Source records: Begin

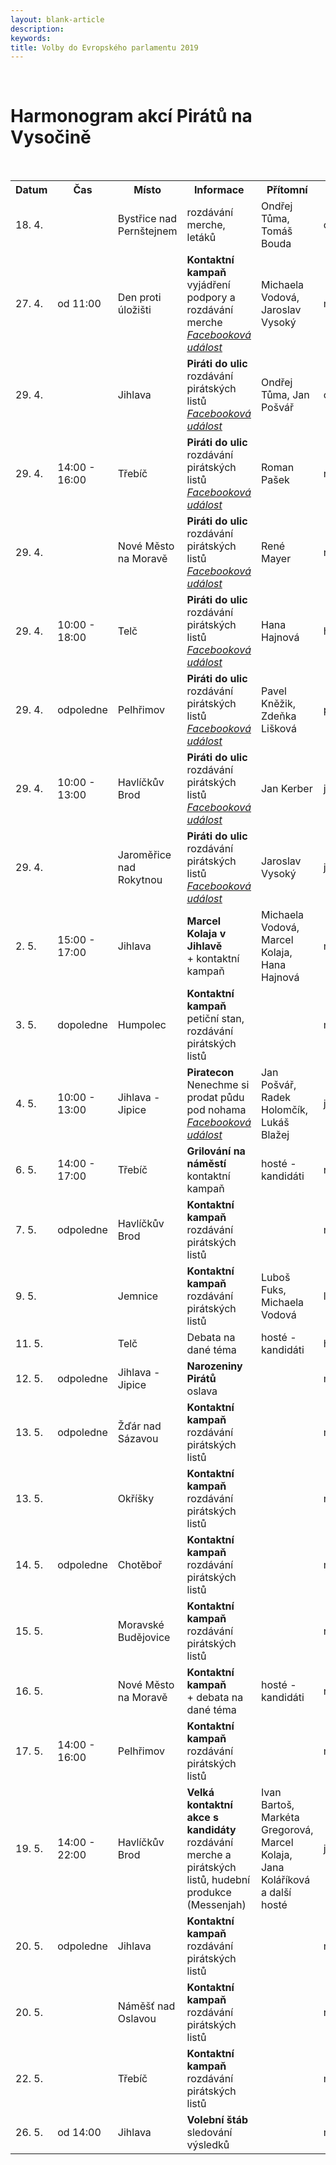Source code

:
 ```yaml
---
layout: blank-article
description: 
keywords: 
title: Volby do Evropského parlamentu 2019
---
```


<div class="pce-hero pce-hero--entry">
    <div class="pce-hero__content">
      <br>
        <h1 class="c-page-title">Harmonogram akcí Pirátů na Vysočině</h1><br>     
    </div>
</div>
<table>
  <tr>
    <th>Datum</th>
    <th>Čas</th>
    <th>Místo</th>
    <th>Informace</th>
    <th>Přítomní</th>
    <th>Kontakt</th>
  </tr>
  <tr>
    <td>18. 4.</td>
    <td></td>
    <td>Bystřice nad Pernštejnem</td>
    <td>rozdávání merche, letáků</td>
    <td>Ondřej Tůma, Tomáš Bouda</td>
    <td>ondrej.tuma(a)pirati.cz</td>
  </tr>
  <tr>
    <td>27. 4.</td>
    <td>od 11:00</td>
    <td>Den proti úložišti</td>
    <td><span style="font-weight:bold">Kontaktní kampaň</span><br>vyjádření podpory a rozdávání merche<br><i><u><a href="https://www.facebook.com/events/337209930243361/" target="_blank">Facebooková událost</a></u></i></td>
    <td>Michaela Vodová, Jaroslav Vysoký</td>
    <td>michaela.vodova(a)pirati.cz</td>
  </tr>
  <tr>
    <td>29. 4.</td>
    <td></td>
    <td>Jihlava</td>
    <td><span style="font-weight:bold">Piráti do ulic</span><br>rozdávání pirátských listů<br><i><u><a href="https://www.facebook.com/events/833285683746623/" target="_blank">Facebooková událost</a></u></i></td>
    <td>Ondřej Tůma, Jan Pošvář</td>
    <td>ondrej.tuma(a)pirati.cz</td>
  </tr>
  <tr>
    <td>29. 4.</td>
    <td>14:00 - 16:00</td>
    <td>Třebíč</td>
    <td><span style="font-weight:bold">Piráti do ulic</span><br>rozdávání pirátských listů<br><i><u><a href="https://www.facebook.com/events/404479233464755/" target="_blank">Facebooková událost</a></u></i></td>
    <td>Roman Pašek</td>
    <td>roman.pasek(a)pirati.cz</td>
  </tr>
  <tr>
    <td>29. 4.</td>
    <td></td>
    <td>Nové Město na Moravě</td>
    <td><span style="font-weight:bold">Piráti do ulic</span><br>rozdávání pirátských listů<br><i><u><a href="https://www.facebook.com/events/318719328794233/" target="_blank">Facebooková událost</a></u></i></td>
    <td>René Mayer</td>
    <td>rene.mayer(a)pirati.cz</td>
  </tr>
  <tr>
    <td>29. 4.</td>
    <td>10:00 - 18:00</td>
    <td>Telč</td>
    <td><span style="font-weight:bold">Piráti do ulic</span><br>rozdávání pirátských listů<br><i><u><a href="https://www.facebook.com/events/794786364226287/" target="_blank">Facebooková událost</a></u></i></td>
    <td>Hana Hajnová</td>
    <td>hana.hajnova(a)pirati.cz</td>
  </tr>
  <tr>
    <td>29. 4.</td>
    <td>odpoledne</td>
    <td>Pelhřimov</td>
    <td><span style="font-weight:bold">Piráti do ulic</span><br>rozdávání pirátských listů<br><i><u><a href="https://www.facebook.com/events/283055409291084/" target="_blank">Facebooková událost</a></u></i></td>
    <td>Pavel Kněžik, Zdeňka Lišková</td>
    <td>pavel.knezik(a)pirati.cz</td>
  </tr>
  <tr>
    <td>29. 4.</td>
    <td>10:00 - 13:00</td>
    <td>Havlíčkův Brod</td>
    <td><span style="font-weight:bold">Piráti do ulic</span><br>rozdávání pirátských listů<br><i><u><a href="https://www.facebook.com/events/1959415330847802/" target="_blank">Facebooková událost</a></u></i></td>
    <td>Jan Kerber</td>
    <td>jan.kerber(a)pirati.cz</td>
  </tr>
  <tr>
    <td>29. 4.</td>
    <td></td>
    <td>Jaroměřice nad Rokytnou</td>
    <td><span style="font-weight:bold">Piráti do ulic</span><br>rozdávání pirátských listů<br><i><u><a href="https://www.facebook.com/events/1002083503513828/" target="_blank">Facebooková událost</a></u></i></td>
    <td>Jaroslav Vysoký</td>
    <td>jaroslav.vysoky(a)pirati.cz</td>
  </tr>
  <tr>
    <td>2. 5.</td>
    <td>15:00 - 17:00</td>
    <td>Jihlava</td>
    <td><span style="font-weight:bold">Marcel Kolaja v Jihlavě</span><br>+ kontaktní kampaň</td>
    <td>Michaela Vodová, Marcel Kolaja, Hana Hajnová</td>
    <td>michaela.vodova(a)pirati.cz</td>
  </tr>
  <tr>
    <td>3. 5.</td>
    <td>dopoledne</td>
    <td>Humpolec</td>
    <td><span style="font-weight:bold">Kontaktní kampaň</span><br>petiční stan, rozdávání pirátských listů</td>
    <td></td>
    <td>michaela.vodova(a)pirati.cz</td>
  </tr>
  <tr>
    <td>4. 5.</td>
    <td>10:00 - 13:00</td>
    <td>Jihlava - Jipice</td>
    <td><span style="font-weight:bold">Piratecon</span><br>Nenechme si prodat půdu pod nohama<br><i><u><a href="https://www.facebook.com/events/390519781792948/" target="_blank">Facebooková událost</a></u></i></td>
    <td>Jan Pošvář, Radek Holomčík, Lukáš Blažej</td>
    <td>jan.posvar(a)pirati.cz</td>
  </tr>
  <tr>
    <td>6. 5.</td>
    <td>14:00 - 17:00</td>
    <td>Třebíč</td>
    <td><span style="font-weight:bold">Grilování na náměstí</span><br>kontaktní kampaň</td>
    <td>hosté - kandidáti</td>
    <td>roman.pasek(a)pirati.cz</td>
  </tr>
  <tr>
    <td>7. 5.</td>
    <td>odpoledne</td>
    <td>Havlíčkův Brod</td>
    <td><span style="font-weight:bold">Kontaktní kampaň</span><br>rozdávání pirátských listů</td>
    <td></td>
    <td>michaela.vodova(a)pirati.cz</td>
  </tr>
  <tr>
    <td>9. 5.</td>
    <td></td>
    <td>Jemnice</td>
    <td><span style="font-weight:bold">Kontaktní kampaň</span><br>rozdávání pirátských listů</td>
    <td>Luboš Fuks, Michaela Vodová</td>
    <td>lubos.fuks(a)pirati.cz</td>
  </tr>
  <tr>
    <td>11. 5.</td>
    <td></td>
    <td>Telč</td>
    <td>Debata na dané téma</td>
    <td>hosté - kandidáti</td>
    <td>hana.hajnova(a)pirati.cz</td>
  </tr>
  <tr>
    <td>12. 5.</td>
    <td>odpoledne</td>
    <td>Jihlava - Jipice</td>
    <td><span style="font-weight:bold">Narozeniny Pirátů</span><br>oslava</td>
    <td></td>
    <td>michaela.vodova(a)pirati.cz</td>
  </tr>
  <tr>
    <td>13. 5.</td>
    <td>odpoledne</td>
    <td>Žďár nad Sázavou</td>
    <td><span style="font-weight:bold">Kontaktní kampaň</span><br>rozdávání pirátských listů</td>
    <td></td>
    <td>michaela.vodova(a)pirati.cz</td>
  </tr>
  <tr>
    <td>13. 5.</td>
    <td></td>
    <td>Okříšky</td>
    <td><span style="font-weight:bold">Kontaktní kampaň</span><br>rozdávání pirátských listů</td>
    <td></td>
    <td>roman.pasek(a)pirati.cz</td>
  </tr>
  <tr>
    <td>14. 5.</td>
    <td>odpoledne</td>
    <td>Chotěboř</td>
    <td><span style="font-weight:bold">Kontaktní kampaň</span><br>rozdávání pirátských listů</td>
    <td></td>
    <td>michaela.vodova(a)pirati.cz</td>
  </tr>
  <tr>
    <td>15. 5.</td>
    <td></td>
    <td>Moravské Budějovice</td>
    <td><span style="font-weight:bold">Kontaktní kampaň</span><br>rozdávání pirátských listů</td>
    <td></td>
    <td>roman.pasek(a)pirati.cz</td>
  </tr>
  <tr>
    <td>16. 5.</td>
    <td></td>
    <td>Nové Město na Moravě</td>
    <td><span style="font-weight:bold">Kontaktní kampaň</span><br>+ debata na dané téma</td>
    <td>hosté - kandidáti</td>
    <td>rene.mayer(a)pirati.cz</td>
  </tr>
  <tr>
    <td>17. 5.</td>
    <td>14:00 - 16:00</td>
    <td>Pelhřimov</td>
    <td><span style="font-weight:bold">Kontaktní kampaň</span><br>rozdávání pirátských listů</td>
    <td></td>
    <td>michaela.vodova(a)pirati.cz</td>
  </tr>
  <tr>
    <td>19. 5.</td>
    <td>14:00 - 22:00</td>
    <td>Havlíčkův Brod</td>
    <td><span style="font-weight:bold">Velká kontaktní akce s kandidáty</span><br>rozdávání merche a pirátských listů, hudební produkce (Messenjah)</td>
    <td>Ivan Bartoš, Markéta Gregorová, Marcel Kolaja, Jana Koláříková a další hosté</td>
    <td>jan.kerber(a)pirati.cz</td>
  </tr>
  <tr>
    <td>20. 5.</td>
    <td>odpoledne</td>
    <td>Jihlava</td>
    <td><span style="font-weight:bold">Kontaktní kampaň</span><br>rozdávání pirátských listů</td>
    <td></td>
    <td>michaela.vodova(a)pirati.cz</td>
  </tr>
  <tr>
    <td>20. 5.</td>
    <td></td>
    <td>Náměšť nad Oslavou</td>
    <td><span style="font-weight:bold">Kontaktní kampaň</span><br>rozdávání pirátských listů</td>
    <td></td>
    <td>roman.pasek(a)pirati.cz</td>
  </tr>
  <tr>
    <td>22. 5.</td>
    <td></td>
    <td>Třebíč</td>
    <td><span style="font-weight:bold">Kontaktní kampaň</span><br>rozdávání pirátských listů</td>
    <td></td>
    <td>michaela.vodova(a)pirati.cz</td>
  </tr>
  <tr>
    <td>26. 5.</td>
    <td>od 14:00</td>
    <td>Jihlava</td>
    <td><span style="font-weight:bold">Volební štáb</span><br>sledování výsledků</td>
    <td></td>
    <td>michaela.vodova(a)pirati.cz</td>
  </tr>
</table>
<br><br>
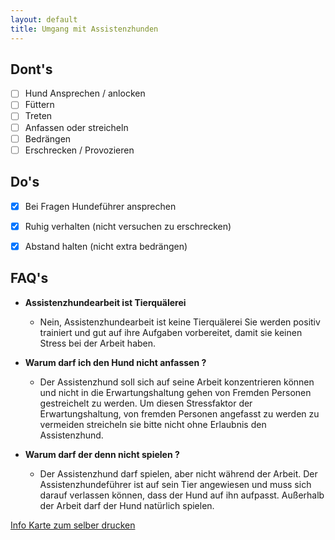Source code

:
 ```yaml
---
layout: default
title: Umgang mit Assistenzhunden
---
```

## Dont's

* [ ] Hund Ansprechen / anlocken
* [ ] Füttern
* [ ] Treten
* [ ] Anfassen oder streicheln
* [ ] Bedrängen
* [ ] Erschrecken / Provozieren

## Do's

* [X] Bei Fragen Hundeführer ansprechen
* [X] Ruhig verhalten (nicht versuchen zu erschrecken)
* [X] Abstand halten (nicht extra bedrängen)


## FAQ's

* **Assistenzhundearbeit ist Tierquälerei**

  * Nein, Assistenzhundearbeit ist keine Tierquälerei
    Sie werden positiv trainiert und gut auf ihre Aufgaben vorbereitet, damit sie keinen Stress bei der Arbeit haben.
* **Warum darf ich den Hund nicht anfassen ?**

  * Der Assistenzhund soll sich auf seine Arbeit konzentrieren können und nicht in die Erwartungshaltung gehen von Fremden Personen gestreichelt zu werden. Um diesen Stressfaktor der Erwartungshaltung, von fremden Personen angefasst zu werden zu vermeiden streicheln sie bitte nicht ohne Erlaubnis den Assistenzhund.
* **Warum darf der denn nicht spielen ?**

  * Der Assistenzhund darf spielen, aber nicht während der Arbeit. Der Assistenzhundeführer ist auf sein Tier angewiesen und muss sich darauf verlassen können, dass der Hund auf ihn aufpasst.
    Außerhalb der Arbeit darf der Hund natürlich spielen.


[Info Karte zum selber drucken](https://www.canva.com/design/DAEm-lCv7zo/WNt4UWirpg0qfGkXMSTEKw/view?utm_content=DAEm-lCv7zo&utm_campaign=designshare&utm_medium=link&utm_source=sharebuttonhttps:/)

Source records: End

**The problem**.
Count up the lines in the preceding data that include the word "Vysoký"; respond with the number only.

**Expected answer**.
2